Conflicts of Interest
The authors declare no conflicts of interest.
Author Contributions
Jiansong Zhou, Sihong Li, Huajia Tang, Xianliang Chen, and Hui Chen were responsible for the study design. Jiansong Zhou and Hui Chen had full access to all the data in the study and take responsibility for the integrity of the data and the accuracy of the data analysis. Jiansong Zhou and Sihong Li were involved in the manuscript preparation and drafting of the paper. Sihong Li, Hui Chen, and Xianliang Chen were responsible for editing and revising the manuscript. Jiansong Zhou, Hui Chen, Huajia Tang, Yanyue Ye, and Sihong Li were responsible for the critical revision of the manuscript.
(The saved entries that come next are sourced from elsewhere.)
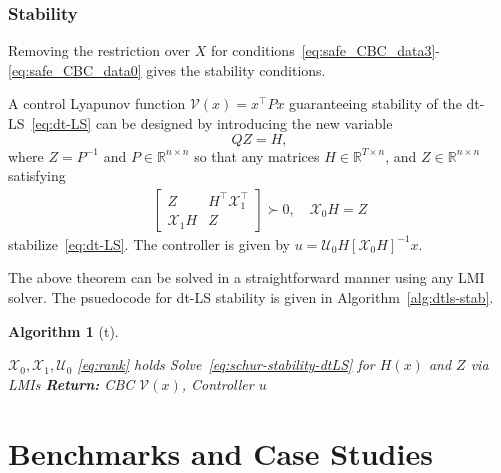 \documentclass[sigconf]{acmart}
\newtheorem{algorithm}{Algorithm}
\newcommand{\BW}{\textcolor{red}}
\begin{document}
\subsubsection{Stability}

Removing the restriction over $X$ for conditions~\eqref{eq:safe_CBC_data3}-\eqref{eq:safe_CBC_data0} gives the stability conditions.

\begin{theorem}
\label{thm:dtLS-stable}
A control Lyapunov function $\mathcal{V}(x)=x^\top Px$ guaranteeing stability of the dt-LS~\eqref{eq:dt-LS} can be designed by introducing the new variable
\begin{equation*}
\label{eq:H=QP}
QZ=H,
\end{equation*}
where $Z=P^{-1}$ and $P\in\mathbb{R}^{n\times n}$ so that any matrices $H\in\mathbb{R}^{T\times n}$, and $Z\in\mathbb{R}^{n\times n}$ satisfying
\begin{align}
\label{eq:schur-stability-dtLS}
\begin{bmatrix}
Z                 & H^\top\mathcal{X}_{1}^\top \\
\mathcal{X}_{1} H & Z
\end{bmatrix} \succ 0, \quad \mathcal{X}_{0}H=Z
\end{align}
stabilize~\eqref{eq:dt-LS}.
The controller is given by $u= \mathcal{U}_{0}H[\mathcal{X}_0H]^{-1}x.$
\end{theorem}

The above theorem can be solved in a straightforward manner using any LMI solver.  The psuedocode for dt-LS stability is given in Algorithm~\ref{alg:dtls-stab}.

\begin{algorithm}[t]
\caption{Hierarchy for dt-NPS Stability}\label{alg:dtls-stab}
\begin{algorithmic}[1]
\Require $\mathcal{X}_0,\mathcal{X}_1,\mathcal{U}_0$
\Ensure \eqref{eq:rank} holds
\State Solve~\eqref{eq:schur-stability-dtLS} for $H(x)$ and $Z$ via LMIs
\noindent\Statex\textbf{Return:} CBC $\mathcal{V}(x)$, Controller $u$
\end{algorithmic}
\end{algorithm}



\section{Benchmarks and Case Studies}\label{sec:benchmarks-and-case-studies}
\end{document}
All authors have contributed to and have approved the final manuscript.
Funding
This work was supported by the grant of the STI2030-Major Projects (2021ZD0200700, Xiaoping Wang and Jiansong Zhou, co-PI), the National Natural Science Foundation of China (82071543 Jiansong Zhou, PI; 82471568, Jiansong Zhou, PI), the Key Research and Development Plan of Hunan (2023SK2028, Jiansong Zhou, PI), and the Hunan Medical Association (HNA202101008, Jiansong Zhou, PI).
Open Research
Data Availability Statement
The data that support the findings of this study are available from the corresponding author upon reasonable request.